Katharine Hepburn challenged conventions about women in Hollywood, on and off the screen. She declined interviews, refused to wear makeup, wore pants, and ignored Hollywood’s views of older actresses, starring in films into her 80s. Her characters were often equally independent and assertive, shaping the view of the modern women. As Mary McNamara put it in the Los Angeles Times, “It was her defining role: life.”

Marlon Brando

His charismatic screen presence and instinctual ability to embody a role made Marlon Brando one of the most admired and influential actors of the 20th century. In films such as Streetcar Named Desire, Last Tango in Paris, On the Waterfront, and The Godfather, Brando brought passion, emotion, and a kind of punk stoicism that enraptured audiences. Stories about Brando’s screen test for The Godfather, in which he stuffed his cheeks full of cotton balls to transform himself into the aged Don (winning him the coveted part), are evidence of actor’s ingenuity.

Toshirô Mifune

Toshirô Mifune, Akira Kurosawa muse (Drunken Angel, Rashomon, Yojimbo) and one of the most famous Japanese actors of his time, became known for his action roles — specifically playing the samurai. But Mifune brought a dramatic depth and intricacy to his characters that was unique. His swordsmen weren’t always the heroes audiences wanted them to be. “The ordinary Japanese actor might need 10 feet of film to get across an impression.
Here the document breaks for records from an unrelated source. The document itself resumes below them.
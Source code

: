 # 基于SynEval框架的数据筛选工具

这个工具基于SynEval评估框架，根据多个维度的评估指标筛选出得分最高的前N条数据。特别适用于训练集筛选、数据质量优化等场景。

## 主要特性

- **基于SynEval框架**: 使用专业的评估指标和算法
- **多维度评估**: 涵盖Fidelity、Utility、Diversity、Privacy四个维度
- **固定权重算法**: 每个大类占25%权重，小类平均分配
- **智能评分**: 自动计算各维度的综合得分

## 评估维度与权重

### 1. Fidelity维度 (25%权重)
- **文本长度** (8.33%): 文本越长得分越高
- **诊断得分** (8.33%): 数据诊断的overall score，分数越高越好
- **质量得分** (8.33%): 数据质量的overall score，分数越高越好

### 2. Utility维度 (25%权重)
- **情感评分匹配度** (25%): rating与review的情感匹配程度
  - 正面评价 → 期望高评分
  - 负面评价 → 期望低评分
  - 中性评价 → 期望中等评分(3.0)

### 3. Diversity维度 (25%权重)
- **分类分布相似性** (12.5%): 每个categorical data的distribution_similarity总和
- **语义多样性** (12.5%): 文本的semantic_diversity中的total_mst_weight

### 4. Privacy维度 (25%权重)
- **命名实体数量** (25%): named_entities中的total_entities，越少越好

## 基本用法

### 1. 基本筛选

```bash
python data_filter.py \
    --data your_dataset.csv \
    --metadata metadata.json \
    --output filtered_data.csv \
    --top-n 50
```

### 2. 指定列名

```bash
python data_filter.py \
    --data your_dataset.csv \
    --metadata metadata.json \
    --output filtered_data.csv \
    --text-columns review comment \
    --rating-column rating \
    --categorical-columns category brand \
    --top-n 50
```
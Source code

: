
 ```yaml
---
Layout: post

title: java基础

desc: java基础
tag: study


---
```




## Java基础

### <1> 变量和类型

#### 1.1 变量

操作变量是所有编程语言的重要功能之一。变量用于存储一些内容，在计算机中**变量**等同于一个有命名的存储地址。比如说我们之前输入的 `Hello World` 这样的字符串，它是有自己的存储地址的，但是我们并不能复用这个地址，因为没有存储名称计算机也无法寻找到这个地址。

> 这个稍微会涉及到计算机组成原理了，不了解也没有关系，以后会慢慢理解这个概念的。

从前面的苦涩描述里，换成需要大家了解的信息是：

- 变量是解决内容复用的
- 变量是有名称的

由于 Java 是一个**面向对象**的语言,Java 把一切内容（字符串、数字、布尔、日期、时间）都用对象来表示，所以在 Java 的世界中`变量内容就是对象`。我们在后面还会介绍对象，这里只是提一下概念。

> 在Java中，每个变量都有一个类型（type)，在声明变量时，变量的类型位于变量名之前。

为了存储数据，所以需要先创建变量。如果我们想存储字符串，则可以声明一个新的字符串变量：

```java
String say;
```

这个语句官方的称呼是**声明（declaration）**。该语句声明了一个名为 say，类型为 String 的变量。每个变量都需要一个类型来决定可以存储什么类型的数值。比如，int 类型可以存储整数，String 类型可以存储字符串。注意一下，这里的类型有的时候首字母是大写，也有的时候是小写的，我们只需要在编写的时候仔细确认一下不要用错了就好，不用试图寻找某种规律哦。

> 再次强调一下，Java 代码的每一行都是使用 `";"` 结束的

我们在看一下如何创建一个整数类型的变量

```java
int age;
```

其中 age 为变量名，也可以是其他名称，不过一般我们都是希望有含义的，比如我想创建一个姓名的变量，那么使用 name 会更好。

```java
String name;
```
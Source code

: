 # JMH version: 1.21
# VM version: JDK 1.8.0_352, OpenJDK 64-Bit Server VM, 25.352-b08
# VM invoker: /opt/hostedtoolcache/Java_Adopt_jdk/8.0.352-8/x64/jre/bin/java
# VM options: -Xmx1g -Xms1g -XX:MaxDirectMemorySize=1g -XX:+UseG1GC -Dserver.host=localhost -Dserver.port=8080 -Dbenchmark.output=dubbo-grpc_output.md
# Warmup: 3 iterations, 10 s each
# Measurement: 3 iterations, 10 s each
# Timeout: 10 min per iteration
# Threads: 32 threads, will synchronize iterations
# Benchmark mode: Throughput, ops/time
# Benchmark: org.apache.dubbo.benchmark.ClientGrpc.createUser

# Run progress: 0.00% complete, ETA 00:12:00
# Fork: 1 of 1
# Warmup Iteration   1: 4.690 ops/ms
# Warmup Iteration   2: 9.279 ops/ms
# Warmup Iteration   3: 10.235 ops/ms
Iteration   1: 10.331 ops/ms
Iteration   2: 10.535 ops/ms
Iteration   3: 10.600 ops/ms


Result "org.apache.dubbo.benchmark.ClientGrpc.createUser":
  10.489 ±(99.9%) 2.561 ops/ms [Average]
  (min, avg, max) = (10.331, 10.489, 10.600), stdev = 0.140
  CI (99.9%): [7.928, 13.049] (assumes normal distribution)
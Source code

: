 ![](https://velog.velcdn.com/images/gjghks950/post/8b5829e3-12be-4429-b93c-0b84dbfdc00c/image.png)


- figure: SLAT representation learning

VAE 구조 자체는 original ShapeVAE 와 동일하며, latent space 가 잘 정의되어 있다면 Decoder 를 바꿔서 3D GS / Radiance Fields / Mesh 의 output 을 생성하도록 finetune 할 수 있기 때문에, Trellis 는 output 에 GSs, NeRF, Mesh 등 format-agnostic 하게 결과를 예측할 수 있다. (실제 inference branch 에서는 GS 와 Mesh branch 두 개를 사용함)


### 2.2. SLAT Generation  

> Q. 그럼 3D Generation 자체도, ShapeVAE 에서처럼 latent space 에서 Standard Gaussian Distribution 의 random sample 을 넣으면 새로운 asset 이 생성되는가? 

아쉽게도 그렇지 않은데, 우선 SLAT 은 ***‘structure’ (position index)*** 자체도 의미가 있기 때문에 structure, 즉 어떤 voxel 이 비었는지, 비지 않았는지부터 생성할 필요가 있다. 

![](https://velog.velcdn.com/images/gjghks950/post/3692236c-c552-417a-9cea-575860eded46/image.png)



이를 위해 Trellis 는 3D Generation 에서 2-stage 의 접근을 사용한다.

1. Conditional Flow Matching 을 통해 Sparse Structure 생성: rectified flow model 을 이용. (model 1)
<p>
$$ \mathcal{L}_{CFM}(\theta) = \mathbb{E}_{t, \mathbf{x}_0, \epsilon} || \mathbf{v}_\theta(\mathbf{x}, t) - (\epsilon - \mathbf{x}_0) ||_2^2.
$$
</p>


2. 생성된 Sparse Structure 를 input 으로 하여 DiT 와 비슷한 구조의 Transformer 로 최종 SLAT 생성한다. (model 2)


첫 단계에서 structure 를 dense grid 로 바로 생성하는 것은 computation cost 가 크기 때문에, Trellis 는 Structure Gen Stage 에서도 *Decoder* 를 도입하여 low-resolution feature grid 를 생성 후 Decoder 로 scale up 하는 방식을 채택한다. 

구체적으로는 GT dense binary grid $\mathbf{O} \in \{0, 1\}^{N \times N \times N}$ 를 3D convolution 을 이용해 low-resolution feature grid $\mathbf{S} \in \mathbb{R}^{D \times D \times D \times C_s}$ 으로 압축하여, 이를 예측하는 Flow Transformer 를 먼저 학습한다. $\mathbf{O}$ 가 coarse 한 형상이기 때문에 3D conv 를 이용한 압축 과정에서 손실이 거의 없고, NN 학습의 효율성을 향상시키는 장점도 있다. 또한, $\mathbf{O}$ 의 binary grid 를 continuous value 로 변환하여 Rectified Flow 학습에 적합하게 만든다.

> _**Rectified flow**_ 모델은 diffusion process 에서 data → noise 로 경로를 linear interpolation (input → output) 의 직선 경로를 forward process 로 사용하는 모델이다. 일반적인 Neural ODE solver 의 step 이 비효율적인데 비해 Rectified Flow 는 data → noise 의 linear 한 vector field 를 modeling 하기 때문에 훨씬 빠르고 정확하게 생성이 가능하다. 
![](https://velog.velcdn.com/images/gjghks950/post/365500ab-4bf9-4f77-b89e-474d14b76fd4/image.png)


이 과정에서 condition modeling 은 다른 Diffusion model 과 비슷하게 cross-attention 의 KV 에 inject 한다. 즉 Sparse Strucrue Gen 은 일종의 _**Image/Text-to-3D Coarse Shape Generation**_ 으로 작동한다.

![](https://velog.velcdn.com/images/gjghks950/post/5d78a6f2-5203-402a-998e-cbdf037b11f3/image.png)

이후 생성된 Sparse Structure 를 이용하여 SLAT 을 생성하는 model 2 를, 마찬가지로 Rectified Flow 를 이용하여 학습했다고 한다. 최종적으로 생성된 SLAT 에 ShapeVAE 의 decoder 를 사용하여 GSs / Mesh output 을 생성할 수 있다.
Toshiro Mifune needed only three feet,” Kurosawa once said of his star.

Isabelle Huppert

The French actress made an international breakthrough in films such as Heaven’s Gate, La Dentelliere, The Piano Teacher, and Story of Women. Her theatrical background and penchant for eccentric and difficult roles, for which the actress creates an evocative internal landscape, make her riveting to watch. “I never got offered girlfriend roles,” she told The Guardian. “It was not my idea of being an actress to be the girlfriend. I like to be a side person, a supporting role, but in the centre – a character that you can cast a specific light on.”

Angela Bassett

One of only ten African-American actresses to be nominated for the Best Actress Oscar (playing Tina Turner in What’s Love Got to Do with It), Angela Bassett is a Yale drama school grad whose prolific filmography found her playing some of the most coveted roles for black actresses: Malcolm X’s wife, Betty Shabazz, Michael Jackson’s mother, Katherine Jackson, and lead roles in dramas like Waiting to Exhale and How Stella Got Her Groove Back. And she brought dimension to the American Horror Story series on the small screen. Hilton Als writes of the Bassett’s “cool” technique and how her success has changed the way audiences view black women in cinema:

Her dignified, alert, and earnestly emotive screen presence does generate audience sympathy. And she appeals especially to that segment of the moviegoing public (black women, white housewives, lesbians, and married men) who are not just fetishizing her striking upper-body musculature but are responding to the subtext of her performances—a subtext that includes her struggle to reinvent Hollywood’s view of black women as something other than wisecracking or doleful martyrs, their hair stiff with brilliantine and the funk of subjugation.